Stellvertreterkrieger

Wafa, die “staatliche” Nachrichtenagentur des Regimes in Ramallah, berichtet vom Ergebnis eines Zusammentreffens in und um Jerusalem aktiver Stellvertreter des ob solchen Bodenpersonals ziemlich bedauernswerten christlichen Gottes:

“We call upon all the leader of the world, particularly the United States Administration, to enforce dialogue and diplomacy rather than war or military intervention in Syria.
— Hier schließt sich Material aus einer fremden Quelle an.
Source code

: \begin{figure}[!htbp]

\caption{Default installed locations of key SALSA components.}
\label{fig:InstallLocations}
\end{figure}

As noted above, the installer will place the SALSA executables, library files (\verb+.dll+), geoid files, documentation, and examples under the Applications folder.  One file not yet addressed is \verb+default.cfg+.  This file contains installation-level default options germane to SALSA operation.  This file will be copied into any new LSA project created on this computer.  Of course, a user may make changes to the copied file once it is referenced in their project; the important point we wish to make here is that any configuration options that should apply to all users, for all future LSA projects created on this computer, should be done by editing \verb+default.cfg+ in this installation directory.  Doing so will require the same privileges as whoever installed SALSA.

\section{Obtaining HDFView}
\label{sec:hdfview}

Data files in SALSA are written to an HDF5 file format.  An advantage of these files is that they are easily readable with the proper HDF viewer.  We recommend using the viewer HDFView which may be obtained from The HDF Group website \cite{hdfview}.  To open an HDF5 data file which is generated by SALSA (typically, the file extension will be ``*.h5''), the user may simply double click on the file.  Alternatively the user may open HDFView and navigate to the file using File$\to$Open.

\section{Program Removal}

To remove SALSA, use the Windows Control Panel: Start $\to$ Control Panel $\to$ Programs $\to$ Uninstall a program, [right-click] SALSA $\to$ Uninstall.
The use of force and weapons lead to more violence and bloodshed as we read in recent history of the Middle East.”

Nun ist am Wunsch nach Frieden wenig verwerflich. Doch was hat die Forderung nach einem amerikanischen Verzicht auf eine Intervention in Syrien eigentlich mit Frieden zu tun? Verfolgt, gefoltert und gemordet wird in der Tyrannei der Assads nicht erst seit drei Jahren.
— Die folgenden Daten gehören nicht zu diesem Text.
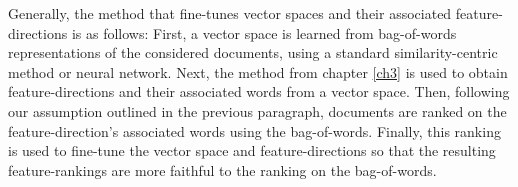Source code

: Generally, the method that fine-tunes vector spaces and their associated feature-directions is as follows: First, a vector space is learned from bag-of-words representations of the considered documents, using a standard similarity-centric method or neural network. Next, the method from chapter \ref{ch3} is used to  obtain feature-directions and their associated words from a vector space. Then, following our assumption outlined in the previous paragraph,  documents are ranked on the feature-direction's associated words using the bag-of-words. Finally, this ranking is used to fine-tune the vector space and feature-directions so that the resulting feature-rankings are more faithful to the ranking on the bag-of-words.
Seit ungefähr zwei Jahren allerdings regt sich ein Widerstand gegen sie, der nicht mehr bereit ist, sich wehrlos niederkartätschen oder vergiften zu lassen. Bashar al-Assad ließ sich von friedlichen Protesten so wenig beeindrucken wie von europäischen Appeasement-Versuchen:

“Mit einem abgeschwächten Resolutionsentwurf nehmen die Europäer im UN-Sicherheitsrat einen neuen Anlauf für eine Verurteilung Syriens wegen des gewaltsamen Vorgehens gegen die Protestbewegung. Der in New York vorgelegte Entwurf sieht im Gegensatz zu den bisherigen Entwürfen keine konkreten Sanktionen vor.”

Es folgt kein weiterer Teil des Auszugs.